AIM OF THE EXERCISE: Every line containing "apply" should be copied out. Go through the entries and find them.

DATA SUPPLIED:
+++
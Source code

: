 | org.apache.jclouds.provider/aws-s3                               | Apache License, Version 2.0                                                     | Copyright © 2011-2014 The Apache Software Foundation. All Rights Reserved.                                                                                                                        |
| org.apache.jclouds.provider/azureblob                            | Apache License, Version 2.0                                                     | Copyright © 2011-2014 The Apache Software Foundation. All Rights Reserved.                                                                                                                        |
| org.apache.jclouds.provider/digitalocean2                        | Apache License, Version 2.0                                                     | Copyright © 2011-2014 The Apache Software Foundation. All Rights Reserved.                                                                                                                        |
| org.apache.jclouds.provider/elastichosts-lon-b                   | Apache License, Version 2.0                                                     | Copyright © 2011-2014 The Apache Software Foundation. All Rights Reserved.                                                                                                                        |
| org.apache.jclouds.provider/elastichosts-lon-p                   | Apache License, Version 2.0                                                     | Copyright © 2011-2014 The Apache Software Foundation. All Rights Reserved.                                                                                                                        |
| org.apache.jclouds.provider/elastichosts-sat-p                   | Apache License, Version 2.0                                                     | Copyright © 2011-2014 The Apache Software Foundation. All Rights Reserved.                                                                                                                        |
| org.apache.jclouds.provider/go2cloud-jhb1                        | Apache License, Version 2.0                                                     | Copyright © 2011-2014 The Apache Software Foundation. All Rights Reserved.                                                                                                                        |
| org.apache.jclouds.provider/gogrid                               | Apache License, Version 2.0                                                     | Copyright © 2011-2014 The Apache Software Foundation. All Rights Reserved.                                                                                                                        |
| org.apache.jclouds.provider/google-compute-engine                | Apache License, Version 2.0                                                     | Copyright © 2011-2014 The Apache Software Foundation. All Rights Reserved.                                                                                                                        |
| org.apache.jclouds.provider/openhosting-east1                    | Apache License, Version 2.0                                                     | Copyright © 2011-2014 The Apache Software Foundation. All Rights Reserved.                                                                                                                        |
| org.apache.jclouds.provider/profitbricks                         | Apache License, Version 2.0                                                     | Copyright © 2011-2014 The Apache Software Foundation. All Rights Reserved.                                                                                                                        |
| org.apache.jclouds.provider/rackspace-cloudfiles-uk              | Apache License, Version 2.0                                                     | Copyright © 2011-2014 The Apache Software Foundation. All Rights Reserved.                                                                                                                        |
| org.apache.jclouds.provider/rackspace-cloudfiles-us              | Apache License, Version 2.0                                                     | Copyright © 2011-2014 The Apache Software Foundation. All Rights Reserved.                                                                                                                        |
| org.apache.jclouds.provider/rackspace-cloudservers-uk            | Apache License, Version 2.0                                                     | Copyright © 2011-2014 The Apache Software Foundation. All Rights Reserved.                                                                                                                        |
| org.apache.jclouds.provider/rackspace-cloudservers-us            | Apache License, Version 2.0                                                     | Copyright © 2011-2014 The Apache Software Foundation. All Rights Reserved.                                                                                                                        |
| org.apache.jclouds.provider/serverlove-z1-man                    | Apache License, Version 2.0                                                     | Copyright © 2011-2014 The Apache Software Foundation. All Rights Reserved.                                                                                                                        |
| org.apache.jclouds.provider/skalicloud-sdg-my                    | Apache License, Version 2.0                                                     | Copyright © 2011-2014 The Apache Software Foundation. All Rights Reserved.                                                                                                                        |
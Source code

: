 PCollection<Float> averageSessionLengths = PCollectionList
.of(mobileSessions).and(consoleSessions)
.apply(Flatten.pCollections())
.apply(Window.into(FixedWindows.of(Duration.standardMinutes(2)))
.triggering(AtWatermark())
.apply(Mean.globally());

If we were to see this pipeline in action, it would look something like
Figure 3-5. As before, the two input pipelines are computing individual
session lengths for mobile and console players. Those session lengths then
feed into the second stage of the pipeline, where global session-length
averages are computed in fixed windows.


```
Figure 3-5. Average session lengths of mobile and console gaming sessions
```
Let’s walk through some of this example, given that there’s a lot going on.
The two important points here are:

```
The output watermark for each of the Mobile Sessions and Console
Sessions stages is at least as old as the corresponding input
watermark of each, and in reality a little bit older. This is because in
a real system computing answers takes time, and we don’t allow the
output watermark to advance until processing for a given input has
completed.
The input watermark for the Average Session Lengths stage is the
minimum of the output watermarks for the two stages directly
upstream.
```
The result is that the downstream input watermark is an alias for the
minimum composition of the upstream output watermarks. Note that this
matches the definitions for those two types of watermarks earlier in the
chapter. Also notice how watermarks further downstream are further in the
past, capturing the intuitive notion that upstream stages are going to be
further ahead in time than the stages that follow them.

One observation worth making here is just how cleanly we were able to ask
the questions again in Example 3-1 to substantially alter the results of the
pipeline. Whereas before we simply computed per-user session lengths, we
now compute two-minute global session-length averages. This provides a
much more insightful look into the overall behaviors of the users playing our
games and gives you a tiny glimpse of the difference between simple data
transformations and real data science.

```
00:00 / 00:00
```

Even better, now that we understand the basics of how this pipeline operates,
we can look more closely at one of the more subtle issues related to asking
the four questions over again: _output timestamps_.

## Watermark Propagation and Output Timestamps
+++
RESPONSE TO THIS TASK:
.apply(Flatten.pCollections())
.apply(Window.into(FixedWindows.of(Duration.standardMinutes(2)))
.apply(Mean.globally());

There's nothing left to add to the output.